Mehregan dan Lembayung duduk berdua di teras rumah Nia. Koko, Aldo, dan Kenny berbicara santai dengan Nia di taman. Entah apa yang mereka bicarakan, sampai Nia tertawa kala ketiga pemuda itu memulai obrolan.
"Makasih yah lo masih mau ke rumah ini, dan gue lega lo mau maafin mbak Nia." Mehregan berujar dengan senyum tipis, dan sialnya degup jantung Lembayung kembali menggila.
Tidak, tidak, tidak!
Gadis itu menggelengkan kepala. Ia tidak boleh salah fokus saat ini. Ia ingin membicarakan sesuatu dengan Mehregan.
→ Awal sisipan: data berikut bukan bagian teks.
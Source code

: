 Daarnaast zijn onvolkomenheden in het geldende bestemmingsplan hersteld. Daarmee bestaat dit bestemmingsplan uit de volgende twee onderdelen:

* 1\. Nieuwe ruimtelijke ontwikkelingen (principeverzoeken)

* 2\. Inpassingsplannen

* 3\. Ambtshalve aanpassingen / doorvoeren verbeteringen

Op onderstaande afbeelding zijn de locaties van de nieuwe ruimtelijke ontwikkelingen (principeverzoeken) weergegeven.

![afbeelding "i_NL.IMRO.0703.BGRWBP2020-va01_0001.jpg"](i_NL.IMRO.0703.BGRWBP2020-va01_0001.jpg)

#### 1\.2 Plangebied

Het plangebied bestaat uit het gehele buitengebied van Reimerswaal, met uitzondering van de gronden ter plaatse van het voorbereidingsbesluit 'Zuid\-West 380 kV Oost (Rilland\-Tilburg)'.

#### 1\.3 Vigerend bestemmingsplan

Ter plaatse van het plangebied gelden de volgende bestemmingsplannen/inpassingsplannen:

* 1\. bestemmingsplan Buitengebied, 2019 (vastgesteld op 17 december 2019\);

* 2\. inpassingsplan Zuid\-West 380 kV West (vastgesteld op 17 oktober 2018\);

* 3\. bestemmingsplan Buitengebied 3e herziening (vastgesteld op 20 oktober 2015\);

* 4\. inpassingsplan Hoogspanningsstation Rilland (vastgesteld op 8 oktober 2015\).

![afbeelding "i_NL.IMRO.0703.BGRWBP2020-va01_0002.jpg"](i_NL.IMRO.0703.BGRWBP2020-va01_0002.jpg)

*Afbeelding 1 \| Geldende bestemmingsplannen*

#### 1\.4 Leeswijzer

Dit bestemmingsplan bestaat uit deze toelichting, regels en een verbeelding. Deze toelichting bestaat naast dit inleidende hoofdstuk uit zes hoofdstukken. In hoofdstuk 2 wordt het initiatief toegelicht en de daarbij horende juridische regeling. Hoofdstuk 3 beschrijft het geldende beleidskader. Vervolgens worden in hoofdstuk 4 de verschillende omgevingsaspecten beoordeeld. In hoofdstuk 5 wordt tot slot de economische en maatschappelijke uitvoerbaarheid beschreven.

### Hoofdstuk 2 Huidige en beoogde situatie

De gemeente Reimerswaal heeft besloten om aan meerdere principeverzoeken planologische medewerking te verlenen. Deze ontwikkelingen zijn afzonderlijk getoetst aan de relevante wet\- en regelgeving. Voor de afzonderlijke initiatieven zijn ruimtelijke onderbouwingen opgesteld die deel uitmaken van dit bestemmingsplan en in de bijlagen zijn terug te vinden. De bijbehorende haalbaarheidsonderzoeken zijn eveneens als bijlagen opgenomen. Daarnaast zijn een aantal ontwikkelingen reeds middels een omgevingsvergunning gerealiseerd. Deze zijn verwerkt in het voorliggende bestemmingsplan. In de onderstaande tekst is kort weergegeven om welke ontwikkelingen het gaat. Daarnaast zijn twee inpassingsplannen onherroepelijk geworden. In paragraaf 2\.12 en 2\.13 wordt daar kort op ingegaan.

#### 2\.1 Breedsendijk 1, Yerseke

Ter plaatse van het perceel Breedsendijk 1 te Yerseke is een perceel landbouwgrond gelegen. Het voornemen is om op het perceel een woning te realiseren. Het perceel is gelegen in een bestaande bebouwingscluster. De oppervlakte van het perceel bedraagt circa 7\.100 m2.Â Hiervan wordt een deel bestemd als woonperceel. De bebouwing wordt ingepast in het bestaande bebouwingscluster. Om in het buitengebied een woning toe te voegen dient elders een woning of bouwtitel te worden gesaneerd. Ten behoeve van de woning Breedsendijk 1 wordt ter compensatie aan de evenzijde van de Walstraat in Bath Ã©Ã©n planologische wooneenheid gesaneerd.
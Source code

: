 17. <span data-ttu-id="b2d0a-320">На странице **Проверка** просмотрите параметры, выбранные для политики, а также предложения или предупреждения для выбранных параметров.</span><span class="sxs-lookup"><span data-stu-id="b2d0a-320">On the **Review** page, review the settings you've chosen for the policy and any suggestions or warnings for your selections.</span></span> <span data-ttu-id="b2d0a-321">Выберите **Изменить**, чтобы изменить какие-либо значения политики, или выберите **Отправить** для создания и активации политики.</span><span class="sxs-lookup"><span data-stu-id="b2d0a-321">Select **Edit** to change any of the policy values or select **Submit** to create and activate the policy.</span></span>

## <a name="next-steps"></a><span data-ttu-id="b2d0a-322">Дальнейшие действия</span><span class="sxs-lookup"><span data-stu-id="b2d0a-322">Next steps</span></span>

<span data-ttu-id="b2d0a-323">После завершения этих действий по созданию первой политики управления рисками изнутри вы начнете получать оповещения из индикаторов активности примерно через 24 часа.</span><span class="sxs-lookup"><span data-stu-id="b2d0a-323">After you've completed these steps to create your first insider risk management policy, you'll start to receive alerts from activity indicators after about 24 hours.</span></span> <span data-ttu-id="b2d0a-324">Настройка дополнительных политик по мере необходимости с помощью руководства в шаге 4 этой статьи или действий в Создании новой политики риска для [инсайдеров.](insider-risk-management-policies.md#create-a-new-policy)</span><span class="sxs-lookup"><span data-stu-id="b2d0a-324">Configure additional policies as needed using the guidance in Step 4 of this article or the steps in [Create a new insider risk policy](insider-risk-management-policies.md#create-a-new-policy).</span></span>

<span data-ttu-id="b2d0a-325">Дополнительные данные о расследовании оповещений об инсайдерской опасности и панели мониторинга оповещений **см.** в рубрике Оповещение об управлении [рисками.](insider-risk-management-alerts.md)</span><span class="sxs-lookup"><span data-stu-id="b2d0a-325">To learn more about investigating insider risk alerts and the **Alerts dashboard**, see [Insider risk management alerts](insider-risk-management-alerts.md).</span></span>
Soal Nia dan kebenaran pemilik mobil hitam itu, Lembayung akan memberitahukan pada Mehregan.
"Gue mau ngomongin soal mbak Nia, dan album biru itu," kata Mehregan tiba-tiba. Perhatian Lembayung langsung beralih sepenuhnya pada Mehregan.
Gadis itu diam, dan ia bisa melihat Mehregan sampai menghela napas berkali-kali.
"Nggak usah ceritain apapun yang nggak bisa lo ceritain. Cukup kalian aja yang tau," kata Lembayung menatap Mehregan tepat.
Mehregan kini berganti menatap Lembayung. Pandangannya benar-benar dalam. "Gue berani ngomong semua hal tentang mbak Nia, karena gue udah percaya banget sama lo." Mehregan menjeda ucapannya. "Awalnya, gue pikir lo cewek nyebelin yang nggak punya sisi baik sama sekali. Tapi ternyata, gue nggak nyangka lo orang yang sangat baik."
Lembayung tergelak. "Ini...lo muji gue? Seorang Mehregan Baskara muji gue? Gue yang pensiunan copet?"
Wajah Mehregan yang semula serius menjadi begitu datar. "Nih cewek dipuji baik-baik malah pengen ngajak gelud. Lo mah nggak bisa diseriusin."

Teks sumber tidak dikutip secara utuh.